Gli artisti contro Trump

Il politico che ha fatto infuriare più di tutti gli altri gli artisti di mezzo mondo è sicuramente Donald Trump. L’ex presidente degli Stati Uniti e candidato per le presidenziali di novembre non ha dato fastidio solo a Springsteen, come detto. Contro di lui c’è una lista infinita di cantanti, artisti e musicisti che gli hanno espressamente vietato l’utilizzo delle proprie opere durante i suoi comizi e in tutto ciò lo riguardi. Trump già dal 2016, anno della sua elezione, ha ricevuto lo stop a diffondere le canzoni di Phil Collins, dei Queen e di Adele.

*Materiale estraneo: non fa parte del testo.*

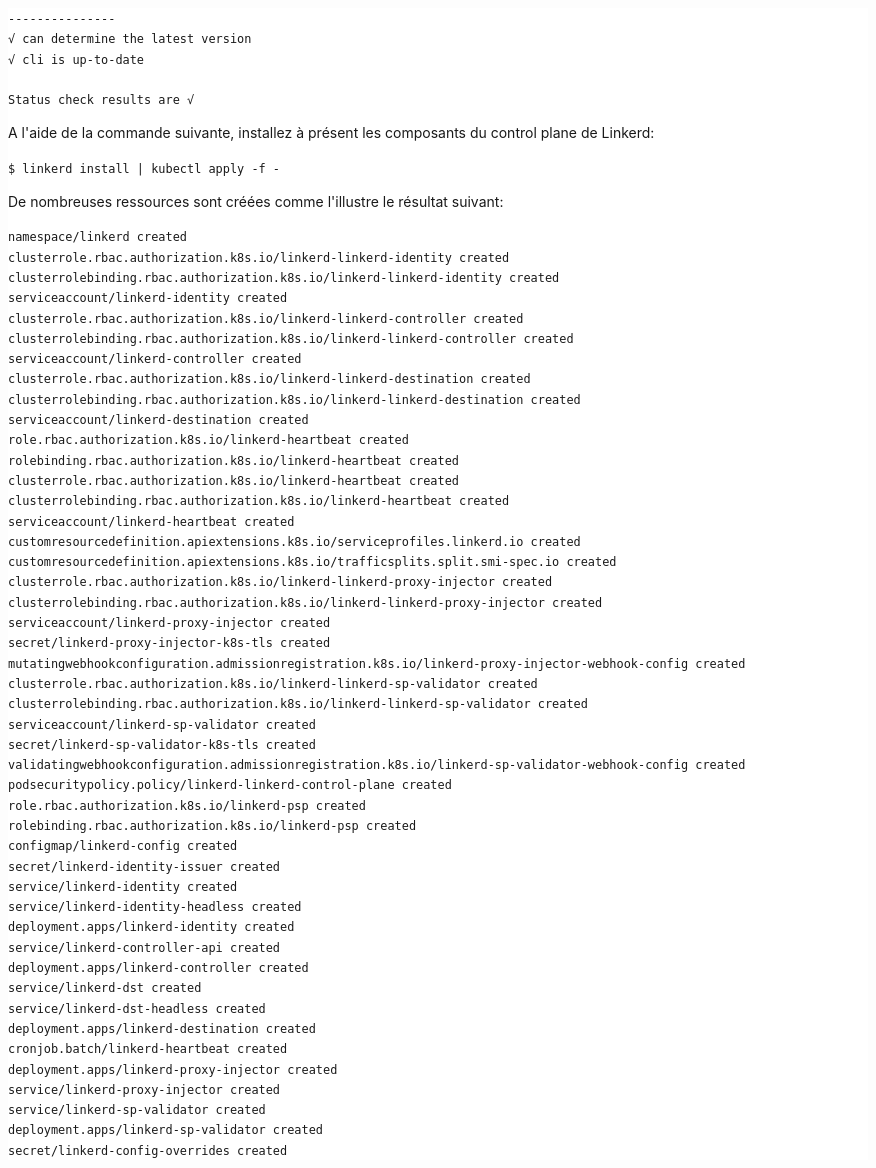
 ```
---------------
√ can determine the latest version
√ cli is up-to-date

Status check results are √
```

A l'aide de la commande suivante, installez à présent les composants du control plane de Linkerd:

```
$ linkerd install | kubectl apply -f -
```

De nombreuses ressources sont créées comme l'illustre le résultat suivant:

```
namespace/linkerd created
clusterrole.rbac.authorization.k8s.io/linkerd-linkerd-identity created
clusterrolebinding.rbac.authorization.k8s.io/linkerd-linkerd-identity created
serviceaccount/linkerd-identity created
clusterrole.rbac.authorization.k8s.io/linkerd-linkerd-controller created
clusterrolebinding.rbac.authorization.k8s.io/linkerd-linkerd-controller created
serviceaccount/linkerd-controller created
clusterrole.rbac.authorization.k8s.io/linkerd-linkerd-destination created
clusterrolebinding.rbac.authorization.k8s.io/linkerd-linkerd-destination created
serviceaccount/linkerd-destination created
role.rbac.authorization.k8s.io/linkerd-heartbeat created
rolebinding.rbac.authorization.k8s.io/linkerd-heartbeat created
clusterrole.rbac.authorization.k8s.io/linkerd-heartbeat created
clusterrolebinding.rbac.authorization.k8s.io/linkerd-heartbeat created
serviceaccount/linkerd-heartbeat created
customresourcedefinition.apiextensions.k8s.io/serviceprofiles.linkerd.io created
customresourcedefinition.apiextensions.k8s.io/trafficsplits.split.smi-spec.io created
clusterrole.rbac.authorization.k8s.io/linkerd-linkerd-proxy-injector created
clusterrolebinding.rbac.authorization.k8s.io/linkerd-linkerd-proxy-injector created
serviceaccount/linkerd-proxy-injector created
secret/linkerd-proxy-injector-k8s-tls created
mutatingwebhookconfiguration.admissionregistration.k8s.io/linkerd-proxy-injector-webhook-config created
clusterrole.rbac.authorization.k8s.io/linkerd-linkerd-sp-validator created
clusterrolebinding.rbac.authorization.k8s.io/linkerd-linkerd-sp-validator created
serviceaccount/linkerd-sp-validator created
secret/linkerd-sp-validator-k8s-tls created
validatingwebhookconfiguration.admissionregistration.k8s.io/linkerd-sp-validator-webhook-config created
podsecuritypolicy.policy/linkerd-linkerd-control-plane created
role.rbac.authorization.k8s.io/linkerd-psp created
rolebinding.rbac.authorization.k8s.io/linkerd-psp created
configmap/linkerd-config created
secret/linkerd-identity-issuer created
service/linkerd-identity created
service/linkerd-identity-headless created
deployment.apps/linkerd-identity created
service/linkerd-controller-api created
deployment.apps/linkerd-controller created
service/linkerd-dst created
service/linkerd-dst-headless created
deployment.apps/linkerd-destination created
cronjob.batch/linkerd-heartbeat created
deployment.apps/linkerd-proxy-injector created
service/linkerd-proxy-injector created
service/linkerd-sp-validator created
deployment.apps/linkerd-sp-validator created
secret/linkerd-config-overrides created
```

Nel 2020, addirittura, Neil Young fece causa al comitato elettorale di Trump che aveva utilizzato brani come Rockin’ in the Free World e Devil’s Sidewalk durante un comizio a Tulsa, in Oklahoma. Tuttavia pochi mesi più tardi, l’artista ritirò l’accusa anche se non fu chiarito se la vicenda fu risolta con un accordo extragiudiziale. Anche Nicoletta Mantovani, vedova di Luciano Pavarotti, bloccò Trump: lei e le figlie del tenore, infatti, vietarono la diffusione della sua versione di “Nessun dorma” di Giacomo Puccini. L’elenco degli artisti che hanno vietato al principale esponente del partito Repubblicano di utilizzare le proprie opere è talmente vasto, che si è trasformato in una voce a parte all’interno di Wikipedia.

E in Italia?

Anche da noi gli artisti hanno dovuto tirare fuori gli artigli per difendere le proprie opere dalle frange politiche più estreme. Vasco Rossi, per esempio, non aveva gradito l’utilizzo della sua C’è chi dice no da parte di Gianluigi Paragone, ex senatore del Movimento 5 Stelle e poi fondatore del partito Italexit. Infine, c’è Rino Gaetano: i brani del cantautore scomparso sono diventati i tormentoni dei comizi di Fratelli d’Italia. Da Ma il cielo è sempre più blu fino a A mano a mano: gli eredi dell’artista calabrese, prontamente, hanno espresso una diffida all’utilizzo delle canzoni che, tuttavia, sono state utilizzate anche per la campagna elettorale delle ultime elezioni europee.